My favorable review of Rob Neyer's new book on blunders is up on BP this morning. I've already gotten some feedback from readers on one paragraph that goes like this:



"Taken one at a time, what those [Neyer's crtieria for inclusion] mean is that the move must have a) been well considered and not simply an act which is the product of historical contingency (it could have been otherwise), b) a physical error (a dropped throw or missed catch), or c) a heat-of-the-moment reaction (a missed call or a Zidane-style head butt, for which there is no event in baseball history that really comes close). Second and by far the most important, there had to be at least some rationale available at the time for not making the move. After all, anyone can play Monday morning quarterback, but it's far more difficult to articulate a reasoned case before the results of an event are known. Finally and most obviously, the move had to have ill effects on the franchise in question, therefore making it a blunder."
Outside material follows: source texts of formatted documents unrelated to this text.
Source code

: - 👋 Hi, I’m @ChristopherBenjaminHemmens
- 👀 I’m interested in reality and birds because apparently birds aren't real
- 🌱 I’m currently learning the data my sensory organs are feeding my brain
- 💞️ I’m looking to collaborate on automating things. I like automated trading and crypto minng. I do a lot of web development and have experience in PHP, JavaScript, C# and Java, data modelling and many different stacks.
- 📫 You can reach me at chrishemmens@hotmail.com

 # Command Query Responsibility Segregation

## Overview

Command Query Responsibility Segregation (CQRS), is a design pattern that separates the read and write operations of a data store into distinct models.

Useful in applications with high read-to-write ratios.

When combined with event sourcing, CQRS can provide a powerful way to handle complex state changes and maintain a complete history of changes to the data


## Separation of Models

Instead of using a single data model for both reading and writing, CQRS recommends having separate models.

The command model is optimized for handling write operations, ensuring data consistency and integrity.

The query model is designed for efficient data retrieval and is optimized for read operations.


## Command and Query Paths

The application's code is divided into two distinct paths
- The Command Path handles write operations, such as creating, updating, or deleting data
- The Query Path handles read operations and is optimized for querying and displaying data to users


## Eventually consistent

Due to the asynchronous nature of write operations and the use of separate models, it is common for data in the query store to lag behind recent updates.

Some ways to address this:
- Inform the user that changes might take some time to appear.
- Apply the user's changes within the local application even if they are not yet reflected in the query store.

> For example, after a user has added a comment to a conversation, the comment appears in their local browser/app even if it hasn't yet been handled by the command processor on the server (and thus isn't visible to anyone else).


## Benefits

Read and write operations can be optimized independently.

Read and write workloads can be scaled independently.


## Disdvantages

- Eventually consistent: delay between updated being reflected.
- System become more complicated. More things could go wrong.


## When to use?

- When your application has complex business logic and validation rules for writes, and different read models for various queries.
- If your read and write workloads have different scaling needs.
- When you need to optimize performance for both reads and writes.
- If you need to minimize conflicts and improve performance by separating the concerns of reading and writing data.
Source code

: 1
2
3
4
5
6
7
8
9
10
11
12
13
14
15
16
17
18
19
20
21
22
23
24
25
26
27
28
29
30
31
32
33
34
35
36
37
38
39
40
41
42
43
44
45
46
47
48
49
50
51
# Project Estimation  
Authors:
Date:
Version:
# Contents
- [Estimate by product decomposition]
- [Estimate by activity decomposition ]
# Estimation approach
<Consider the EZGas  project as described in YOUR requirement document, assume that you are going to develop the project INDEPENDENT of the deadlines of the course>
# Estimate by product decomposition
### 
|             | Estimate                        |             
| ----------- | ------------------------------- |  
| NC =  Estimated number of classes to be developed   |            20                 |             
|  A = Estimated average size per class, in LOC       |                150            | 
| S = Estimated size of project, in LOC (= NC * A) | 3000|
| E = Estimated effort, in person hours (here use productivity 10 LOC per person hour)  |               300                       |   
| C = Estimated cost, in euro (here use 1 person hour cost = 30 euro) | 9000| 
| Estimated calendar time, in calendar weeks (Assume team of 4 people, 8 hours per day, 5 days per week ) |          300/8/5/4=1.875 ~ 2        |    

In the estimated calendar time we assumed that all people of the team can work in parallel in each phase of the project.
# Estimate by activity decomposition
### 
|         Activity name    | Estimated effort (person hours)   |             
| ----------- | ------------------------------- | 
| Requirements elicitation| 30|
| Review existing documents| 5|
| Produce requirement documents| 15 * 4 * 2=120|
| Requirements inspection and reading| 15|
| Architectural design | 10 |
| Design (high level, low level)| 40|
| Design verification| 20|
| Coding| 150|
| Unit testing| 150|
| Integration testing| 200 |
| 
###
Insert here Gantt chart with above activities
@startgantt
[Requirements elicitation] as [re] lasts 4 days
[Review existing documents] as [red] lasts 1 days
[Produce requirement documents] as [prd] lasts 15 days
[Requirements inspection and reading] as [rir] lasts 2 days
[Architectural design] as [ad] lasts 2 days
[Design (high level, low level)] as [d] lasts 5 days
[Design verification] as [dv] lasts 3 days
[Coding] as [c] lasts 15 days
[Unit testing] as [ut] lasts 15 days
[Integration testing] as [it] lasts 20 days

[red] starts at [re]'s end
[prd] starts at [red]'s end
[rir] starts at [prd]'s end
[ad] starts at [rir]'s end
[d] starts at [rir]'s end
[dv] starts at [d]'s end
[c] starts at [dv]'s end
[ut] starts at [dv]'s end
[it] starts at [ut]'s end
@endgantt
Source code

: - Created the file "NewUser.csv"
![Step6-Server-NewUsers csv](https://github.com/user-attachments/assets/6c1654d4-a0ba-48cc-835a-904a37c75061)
While writing this paragraph the event that slipped my mind was the clubbing of Johnny Roseboro by Juan Marichal on August 22, 1965. Viewed from a modern perspective the $1,750 fine and eight game suspension seems like a severe underreaction by NL president Warren Giles. That sort of incident today (witness the 50 game suspension handed out to Delmon Young for the bat throwing incident earlier this season) would certainly merit a punishment ten times as harsh. Roseboro later sued Marichal for $110,000 and the case was settled for $7,000 according to this source.

Now I have a blunder to call my own.